Parents aren’t perfect, even though when we are young we think they are. We tend to place them on a pedestal and never recognize the tarnish and wear, or what may be going on inside of them. Let’s face it, our job as children is to have fun and play and try to obey our parents because in our minds, we trust they know what’s good for us.
For me, childhood was probably a little more difficult than an average child. It seemed I could never do right. I couldn’t say the right things or be the right way. Yet, somehow inside me – I still would seek out approval from my mother. Call me a glutton for punishment, stubborn, hard-headed, etc., I’ve been called worse.
My mother and I were two independent, head-strong individuals and we clashed like most teenagers do with their parents, but then there were times when I would be on the receiving end of some pretty hateful comments. It wasn’t until I was older that I came to the realization of what was really going on.
Growing up constantly being told you’d never amount to anything isn’t easy to take, nor is hearing how I’m so pathetic. Thousands upon thousands of children hear this at some point in their life. I’m not saying that I’m that different just that I have scars from the verbal abuse I endured.
So why am I on a victims of CSA website and blog? Simply put, I’m a victim of a victim.
No, I was not sexually abused but I did suffer from the effects of CSA, the effects they had on my mother. Because she chose not face the things that happened to her when she was younger, this played a huge role on how she interacted with others. Her relationships with her family and extended family suffered.
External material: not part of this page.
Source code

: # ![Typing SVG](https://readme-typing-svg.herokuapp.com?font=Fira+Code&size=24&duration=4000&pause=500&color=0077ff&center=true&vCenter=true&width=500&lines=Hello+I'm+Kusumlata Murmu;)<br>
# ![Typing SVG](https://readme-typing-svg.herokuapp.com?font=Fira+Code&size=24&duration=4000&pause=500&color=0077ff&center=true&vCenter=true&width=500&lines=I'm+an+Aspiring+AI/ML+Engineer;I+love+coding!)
On the outside and in public, she was a stunning, beautiful woman. Very intelligent and determined to become more – do more, no one would have ever thought she was battling with her own doubts. At home, she tended to be disconnected, cold and hard-hearted. I don’t remember a lot of hugs and kisses growing up. I sat back and watched as my friends had seemingly great relationships with their mothers and would envy their mother/daughter connection. It was hard.
Over the years, my attempts to reach out and share the events of my life weren’t received very well. I think the most intimate mother/daughter moments we shared were when I got married or when I had my child. It’s still hard – sometimes I mourn that lost relationship – the memories that could have been but never were.
In my early motherhood days, I found myself reacting to things the way my mother used to – quick to anger and disconnected. I came to realize a cycle was starting and not a healthy one. I realized I was turning into my mother and not in those funny, cute ways we joke about with our friends. This cycle of hatred at the world had begun and I had to do something about it to break the cycle or another innocent child would fall victim to this madness. Another relationship would suffer.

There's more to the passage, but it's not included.